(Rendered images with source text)
________________

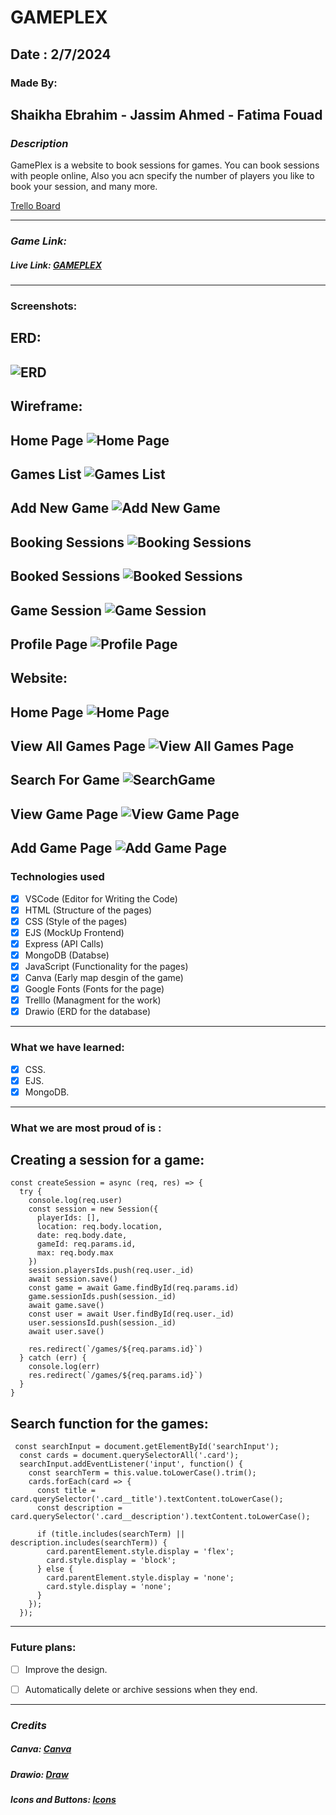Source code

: # GAMEPLEX

## Date : 2/7/2024

### Made By:  
## Shaikha Ebrahim  - Jassim Ahmed  - Fatima Fouad

### **_Description_**
GamePlex is a website to book sessions for games.
You can book sessions with people online, Also you acn specify the number of players you like to book your session, and many more.


[Trello Board](https://trello.com/b/YZLaovCr/gameplex
)

---
### **_Game Link:_**
##### Live Link: [GAMEPLEX](https://gameplex.fly.dev/)
---
### Screenshots:
## ERD:
## ![ERD](Gameplex.drawio.png)
## Wireframe:
## Home Page  ![Home Page](P1.png)
## Games List ![Games List](P2.png)
## Add New Game ![Add New Game](P5.png)
## Booking Sessions ![Booking Sessions](P4.png)
## Booked Sessions ![Booked Sessions](P6.png)
## Game Session ![Game Session](P3.png)
## Profile Page ![Profile Page](P7.png)

## Website:
## Home Page ![Home Page](HomePageWeb.png)
## View All Games Page ![View All Games Page](viewAllGamesWeb.png)
## Search For Game ![SearchGame](SearchGameWeb.png)
## View Game Page ![View Game Page](ViewGameWeb.png)
## Add Game Page ![Add Game Page](addNewGameWeb.png)



### Technologies used

- [x] VSCode (Editor for Writing the Code)
- [x] HTML (Structure of the pages)
- [x] CSS (Style of the pages)
- [x] EJS (MockUp Frontend)
- [x] Express (API Calls)
- [x] MongoDB (Databse)
- [x] JavaScript (Functionality for the pages)
- [x] Canva (Early map desgin of the game)
- [x] Google Fonts (Fonts for the page)
- [x] Trelllo (Managment for the work)
- [x] Drawio (ERD for the database)

---
### What we have learned:

- [x] CSS.
- [x] EJS.
- [x] MongoDB.

---
### What we are most proud of is :
## Creating a session for a game:
```
const createSession = async (req, res) => {
  try {
    console.log(req.user)
    const session = new Session({
      playerIds: [],
      location: req.body.location,
      date: req.body.date,
      gameId: req.params.id,
      max: req.body.max
    })
    session.playersIds.push(req.user._id)
    await session.save()
    const game = await Game.findById(req.params.id)
    game.sessionIds.push(session._id)
    await game.save()
    const user = await User.findById(req.user._id)
    user.sessionsId.push(session._id)
    await user.save()

    res.redirect(`/games/${req.params.id}`)
  } catch (err) {
    console.log(err)
    res.redirect(`/games/${req.params.id}`)
  }
}
```

## Search function for the games:
```
 const searchInput = document.getElementById('searchInput');
  const cards = document.querySelectorAll('.card');
  searchInput.addEventListener('input', function() {
    const searchTerm = this.value.toLowerCase().trim();
    cards.forEach(card => {
      const title = card.querySelector('.card__title').textContent.toLowerCase();
      const description = card.querySelector('.card__description').textContent.toLowerCase();
    
      if (title.includes(searchTerm) || description.includes(searchTerm)) {
        card.parentElement.style.display = 'flex'; 
        card.style.display = 'block'; 
      } else {
        card.parentElement.style.display = 'none'; 
        card.style.display = 'none'; 
      }
    });
  });

```
---
### Future plans:

- [ ] Improve the design.
- [ ] Automatically delete or archive sessions when they end.


---
### **_Credits_**

##### Canva: [Canva](https://www.canva.com/)
##### Drawio: [Draw](https://app.diagrams.net/)
##### Icons and Buttons: [Icons](https://uiverse.io/)


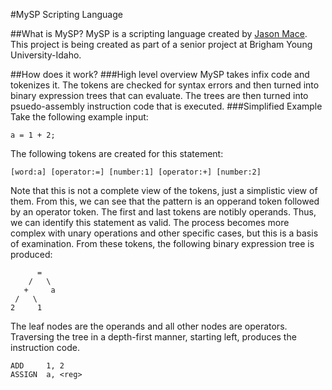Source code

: #MySP Scripting Language

##What is MySP?
MySP is a scripting language created by [Jason Mace](https://www.linkedin.com/pub/jason-mace/88/673/a10).
This project is being created as part of a senior project at Brigham Young University-Idaho.

##How does it work?
###High level overview
MySP takes infix code and tokenizes it. The tokens are checked for syntax errors and then turned into binary expression trees that can evaluate. The trees are then turned into psuedo-assembly instruction code that is executed.
###Simplified Example
Take the following example input:
```
a = 1 + 2;
```
The following tokens are created for this statement:
```
[word:a] [operator:=] [number:1] [operator:+] [number:2]
```
Note that this is not a complete view of the tokens, just a simplistic view of them. From this, we can see that the pattern is an opperand token followed by an operator token. The first and last tokens are notibly operands. Thus, we can identify this statement as valid. The process becomes more complex with unary operations and other specific cases, but this is a basis of examination.
From these tokens, the following binary expression tree is produced:
```
      =
    /   \
   +     a
 /   \
2     1
```
The leaf nodes are the operands and all other nodes are operators.
Traversing the tree in a depth-first manner, starting left, produces the instruction code.
```
ADD     1, 2
ASSIGN  a, <reg>
```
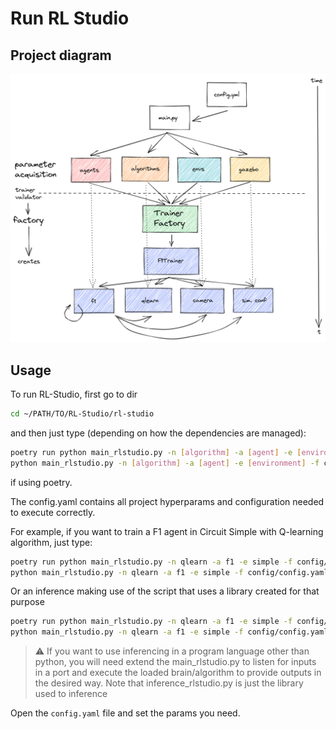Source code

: # Run RL Studio

## Project diagram

![](./docs/rlstudio-diagram.png)

## Usage

To run RL-Studio, first go to dir

```bash
cd ~/PATH/TO/RL-Studio/rl-studio
```

and then just type (depending on how the dependencies are managed):

```bash
poetry run python main_rlstudio.py -n [algorithm] -a [agent] -e [environment] -f config/config.yaml # if using Poetry for dependencies
python main_rlstudio.py -n [algorithm] -a [agent] -e [environment] -f config/config.yaml # if using PIP for dependencies
```

if using poetry.

The config.yaml contains all project hyperparams and configuration needed to execute correctly.

For example, if you want to train a F1 agent in Circuit Simple with Q-learning algorithm, just type:

```bash
poetry run python main_rlstudio.py -n qlearn -a f1 -e simple -f config/config.yaml # if using Poetry for dependencies
python main_rlstudio.py -n qlearn -a f1 -e simple -f config/config.yaml # if using PIP for dependencies
```

Or an inference making use of the script that uses a library created for that purpose

```bash
poetry run python main_rlstudio.py -n qlearn -a f1 -e simple -f config/config.yaml -m inference # if using Poetry for dependencies
python main_rlstudio.py -n qlearn -a f1 -e simple -f config/config.yaml -m inference # if using PIP for dependencies
```

> :warning: If you want to use inferencing in a program language other than python, you will
> need extend the main_rlstudio.py to listen for inputs in a port and execute the loaded brain/algorithm to provide
> outputs in the desired way. Note that inference_rlstudio.py is just the library used to inference

Open the `config.yaml` file and set the params you need.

________________

* _Assigned task_:
All that belongs in your answer is the stretch of entries above from the line with "##What is MySP?" through the line with "##How does it work?", printed exactly.

* _Output for this exercise_:
##What is MySP?
MySP is a scripting language created by [Jason Mace](https://www.linkedin.com/pub/jason-mace/88/673/a10).
This project is being created as part of a senior project at Brigham Young University-Idaho.

##How does it work?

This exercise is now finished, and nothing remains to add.